一段と空気の温度が冷たくなった冬。
精神科病院の急性期病棟にも、静かな時間が流れていた。
桜井蕾は、日々忙しく働く中で、有澤先生への想いを募らせる。
しかし、彼との会話は、以前よりも減っていた。
それは、彼が多忙を極めているせいなのか、
それとも、自分との間に距離を感じているからなのか。
ある日、蕾は中庭の桜の木の下で、有澤先生がいつもみたいに一人佇んでいるのを見かけた。
「先生、お疲れ様です。」
蕾が声をかけると、有澤先生はゆっくりと振り向いた。
「ああ、桜井さん。休憩?」
「はい。ちょっと休もうかと。」
「そうか。僕もだよ。」
有澤先生は、かすかに微笑んだ。
その笑顔は、どこか遠くを見つめているようだった。
蕾は、彼の左手の薬指に嵌められた指輪に、再び目をやった。その指輪が今は二人の間の、見えない壁、いや蕾にとっては足枷となっている。
「先生、最近、お忙しいですか?あまりお話しする時間がなくて。」
蕾は、思い切って尋ねた。有澤先生は、少しの間、言葉を詰まらせた後、静かに答えた。
「うん、まあ、色々とね。新しい症例も多いし。」
その言葉には、何か隠された意味があるような気がして、蕾の胸は締め付けられた。
有澤先生は、蕾の気持ちにどこまで気づいているのだろうか。
それとも、自分だけが、彼に特別な感情を抱いているのだろうか。
一方、有澤先生もまた、蕾への自身の気持ちに薄々気づき始めていた。
彼女の真面目で優しい人柄、患者への献身的な姿勢、そして時折見せる屈託のない笑顔。
その全てが、彼の心を惹きつけていた。
しかし、亡き妻への想いが、彼の心を縛り付けている。
二年前のあの日、妻は亡くなった。その悲しみは、今も彼の心に深く刻まれている。
蕾の存在が、その悲しみを少しずつ和らげてくれる一方で、罪悪感も密かに感じていたのだ。

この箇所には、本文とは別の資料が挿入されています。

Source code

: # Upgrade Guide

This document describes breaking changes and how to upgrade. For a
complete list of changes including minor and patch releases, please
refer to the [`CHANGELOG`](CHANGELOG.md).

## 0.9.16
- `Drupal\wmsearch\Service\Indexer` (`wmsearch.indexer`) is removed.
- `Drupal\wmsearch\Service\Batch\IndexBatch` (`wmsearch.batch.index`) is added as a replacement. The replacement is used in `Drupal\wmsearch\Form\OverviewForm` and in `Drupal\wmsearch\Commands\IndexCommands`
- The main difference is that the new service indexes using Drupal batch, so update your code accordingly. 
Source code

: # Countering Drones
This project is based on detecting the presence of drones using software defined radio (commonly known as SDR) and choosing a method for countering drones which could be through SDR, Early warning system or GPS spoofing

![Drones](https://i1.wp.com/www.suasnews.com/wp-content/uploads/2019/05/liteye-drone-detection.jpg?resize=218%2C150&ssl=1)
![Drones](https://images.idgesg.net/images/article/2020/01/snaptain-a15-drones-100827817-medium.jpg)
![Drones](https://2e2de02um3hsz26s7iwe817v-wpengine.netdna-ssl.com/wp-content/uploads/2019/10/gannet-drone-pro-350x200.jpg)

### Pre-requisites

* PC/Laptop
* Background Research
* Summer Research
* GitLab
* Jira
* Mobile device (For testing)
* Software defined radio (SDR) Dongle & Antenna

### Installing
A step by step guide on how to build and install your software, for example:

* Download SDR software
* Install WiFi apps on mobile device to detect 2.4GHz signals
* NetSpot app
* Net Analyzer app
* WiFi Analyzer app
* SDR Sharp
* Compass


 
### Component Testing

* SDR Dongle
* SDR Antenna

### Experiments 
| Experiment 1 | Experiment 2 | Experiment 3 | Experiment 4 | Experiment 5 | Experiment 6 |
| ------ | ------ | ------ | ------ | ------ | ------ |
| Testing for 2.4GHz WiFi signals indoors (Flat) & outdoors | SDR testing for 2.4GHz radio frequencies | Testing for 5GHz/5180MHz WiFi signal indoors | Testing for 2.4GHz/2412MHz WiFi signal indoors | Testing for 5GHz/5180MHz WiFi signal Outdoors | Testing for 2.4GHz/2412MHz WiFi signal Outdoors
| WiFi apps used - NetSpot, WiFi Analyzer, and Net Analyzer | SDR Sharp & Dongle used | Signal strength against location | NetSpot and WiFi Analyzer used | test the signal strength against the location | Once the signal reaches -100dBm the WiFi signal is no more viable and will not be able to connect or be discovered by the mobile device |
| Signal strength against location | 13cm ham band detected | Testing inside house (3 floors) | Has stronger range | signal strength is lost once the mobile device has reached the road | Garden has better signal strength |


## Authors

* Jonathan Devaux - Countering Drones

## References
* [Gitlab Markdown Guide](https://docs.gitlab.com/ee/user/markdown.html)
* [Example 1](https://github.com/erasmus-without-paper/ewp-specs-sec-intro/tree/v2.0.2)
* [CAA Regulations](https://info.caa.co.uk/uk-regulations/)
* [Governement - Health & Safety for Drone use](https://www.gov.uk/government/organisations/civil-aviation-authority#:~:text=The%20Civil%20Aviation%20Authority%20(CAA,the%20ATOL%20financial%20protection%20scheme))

「桜井さんは、いつも患者さんのことを第一に考えてる。すごいよ。」
有澤先生は、蕾の仕事ぶりを称賛した。
その言葉に、蕾は嬉しさを感じながらも、同時に、彼に本当の気持ちを伝えられない自分自身に、もどかしさを感じていた。
「ありがとうございます。でも、先生ほどじゃないです。」
「そんなことないよ。桜井さんの優しさはさ、患者さんたちにとって、何よりも大きな支えになってる。」
有澤先生は、そう言って、蕾の瞳をまっすぐに見つめた。
その視線に、蕾の心臓は早鐘を打った。
冬の冷たい風が、頬を撫でる。二人の間を吹き抜けていく。その風に乗って、蕾の想いが、有澤先生の元へと届かないだろうか。
蕾は、この募る想いを、どうすればいいのか、ただ立ち尽くすしかなかった。
有澤先生の隣で、彼女は静かに冬の空を見上げていた。